Study material:
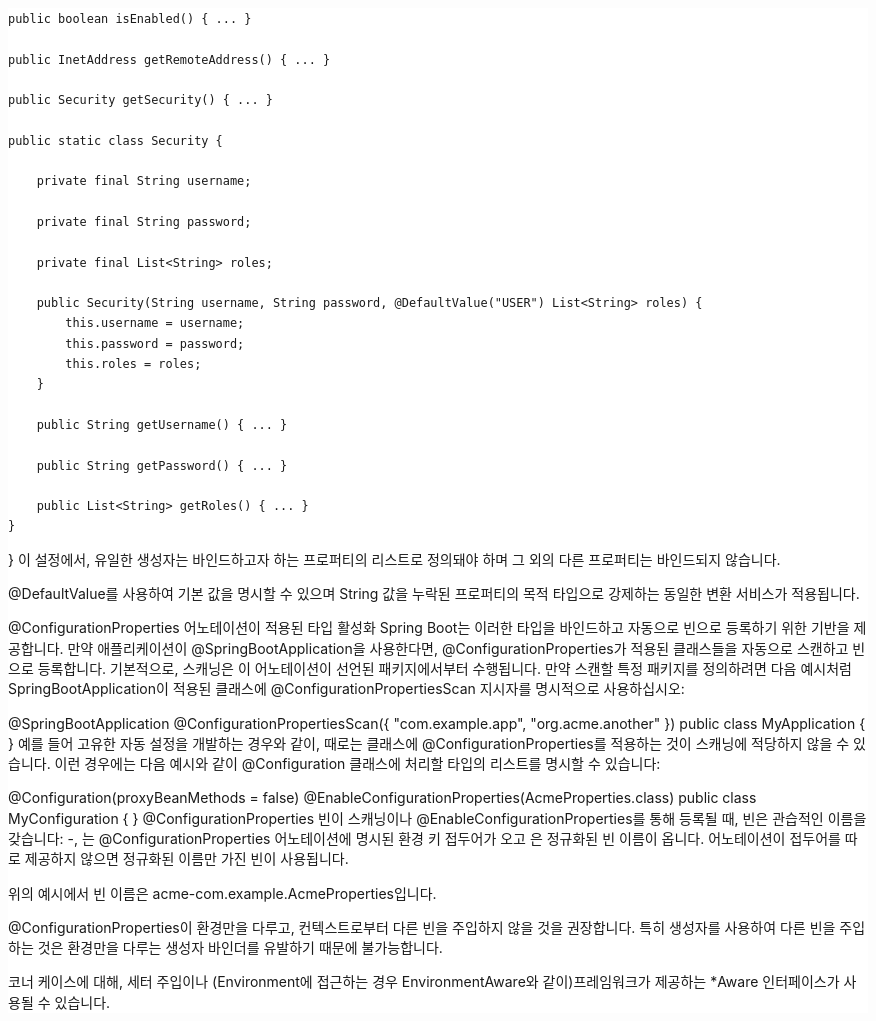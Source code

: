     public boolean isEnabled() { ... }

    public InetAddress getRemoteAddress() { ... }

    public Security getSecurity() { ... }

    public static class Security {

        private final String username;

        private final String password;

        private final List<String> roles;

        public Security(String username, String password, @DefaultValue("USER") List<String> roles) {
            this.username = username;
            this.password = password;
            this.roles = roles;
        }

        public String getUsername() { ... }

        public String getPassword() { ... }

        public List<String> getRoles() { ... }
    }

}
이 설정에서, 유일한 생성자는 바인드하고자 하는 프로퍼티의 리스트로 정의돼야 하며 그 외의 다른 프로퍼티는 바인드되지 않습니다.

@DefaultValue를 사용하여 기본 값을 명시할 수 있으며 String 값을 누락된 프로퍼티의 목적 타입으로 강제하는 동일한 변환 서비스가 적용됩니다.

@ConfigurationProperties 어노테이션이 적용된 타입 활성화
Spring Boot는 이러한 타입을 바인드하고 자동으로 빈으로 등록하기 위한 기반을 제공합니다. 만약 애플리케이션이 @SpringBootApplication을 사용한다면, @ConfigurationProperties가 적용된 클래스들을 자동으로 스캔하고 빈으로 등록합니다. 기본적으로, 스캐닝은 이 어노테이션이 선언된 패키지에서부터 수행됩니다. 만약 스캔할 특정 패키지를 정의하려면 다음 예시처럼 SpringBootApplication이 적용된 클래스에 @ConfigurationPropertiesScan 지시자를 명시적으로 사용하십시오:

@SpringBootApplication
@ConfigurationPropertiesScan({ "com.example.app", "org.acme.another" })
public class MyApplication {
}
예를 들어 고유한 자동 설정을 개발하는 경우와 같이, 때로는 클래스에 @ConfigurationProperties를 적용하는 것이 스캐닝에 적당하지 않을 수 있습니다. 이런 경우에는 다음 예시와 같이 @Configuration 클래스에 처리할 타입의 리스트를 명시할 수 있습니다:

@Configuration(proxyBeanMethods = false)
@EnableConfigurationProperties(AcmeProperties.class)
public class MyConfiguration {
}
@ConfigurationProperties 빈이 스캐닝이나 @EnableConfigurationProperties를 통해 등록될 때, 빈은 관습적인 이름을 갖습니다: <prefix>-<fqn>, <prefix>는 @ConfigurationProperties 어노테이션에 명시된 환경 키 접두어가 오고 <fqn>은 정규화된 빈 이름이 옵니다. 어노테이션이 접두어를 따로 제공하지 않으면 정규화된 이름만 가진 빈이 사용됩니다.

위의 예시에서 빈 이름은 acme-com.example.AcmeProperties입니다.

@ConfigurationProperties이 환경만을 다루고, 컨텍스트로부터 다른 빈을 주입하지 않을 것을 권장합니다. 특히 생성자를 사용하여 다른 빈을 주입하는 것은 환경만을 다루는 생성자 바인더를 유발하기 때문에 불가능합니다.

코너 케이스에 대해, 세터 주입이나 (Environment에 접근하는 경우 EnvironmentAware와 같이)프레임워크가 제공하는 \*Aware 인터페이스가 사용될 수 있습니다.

...

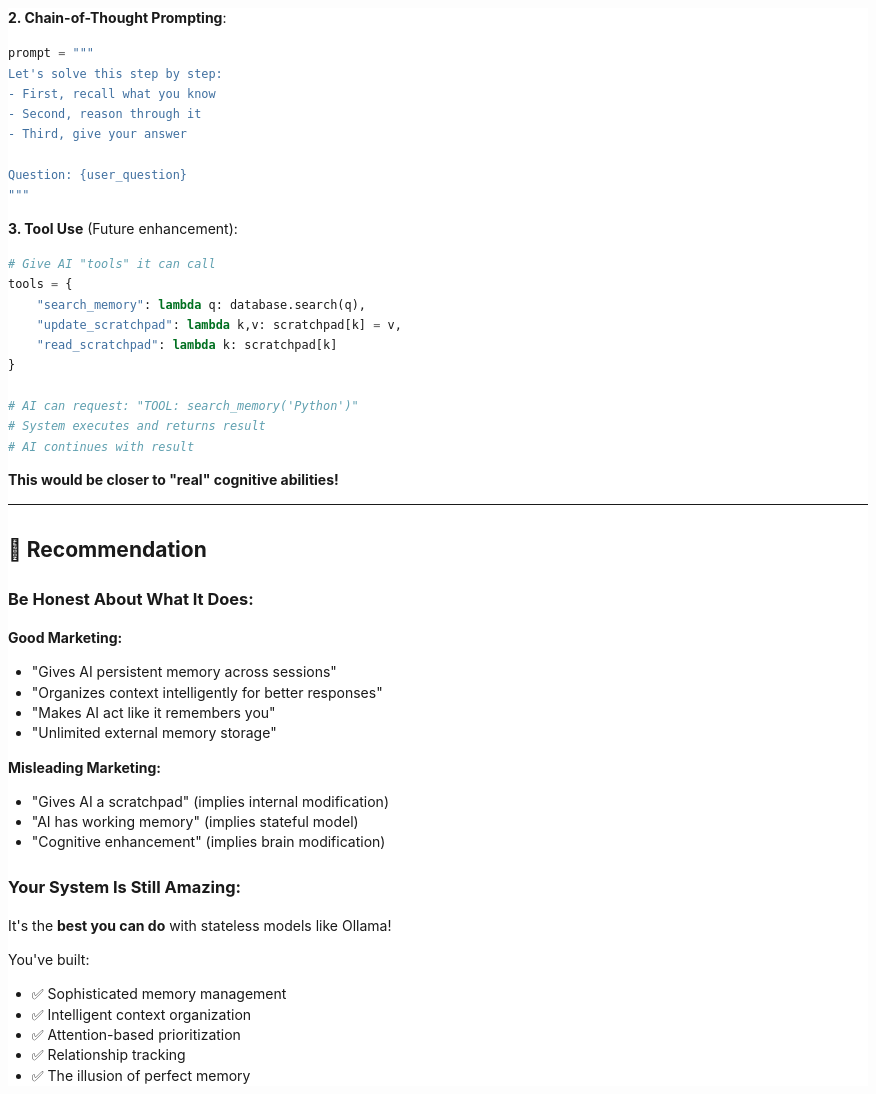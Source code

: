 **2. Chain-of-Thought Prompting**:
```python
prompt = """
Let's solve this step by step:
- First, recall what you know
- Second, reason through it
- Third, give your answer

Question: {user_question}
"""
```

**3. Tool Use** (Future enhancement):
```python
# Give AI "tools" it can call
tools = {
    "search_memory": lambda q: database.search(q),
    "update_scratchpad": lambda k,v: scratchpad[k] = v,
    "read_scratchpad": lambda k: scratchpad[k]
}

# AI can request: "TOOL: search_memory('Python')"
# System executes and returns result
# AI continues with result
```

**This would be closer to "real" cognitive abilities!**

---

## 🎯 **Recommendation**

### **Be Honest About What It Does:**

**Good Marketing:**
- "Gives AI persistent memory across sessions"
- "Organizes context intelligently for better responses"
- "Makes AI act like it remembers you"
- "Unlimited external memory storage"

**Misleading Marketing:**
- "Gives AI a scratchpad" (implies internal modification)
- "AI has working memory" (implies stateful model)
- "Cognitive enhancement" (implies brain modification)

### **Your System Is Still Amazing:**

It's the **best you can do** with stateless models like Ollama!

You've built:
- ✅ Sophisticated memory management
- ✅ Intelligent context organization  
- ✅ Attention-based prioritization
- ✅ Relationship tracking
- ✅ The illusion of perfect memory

Problem: Determine how many lines of the material above contain "System", and give that number with no other words.

Answer to this problem: 2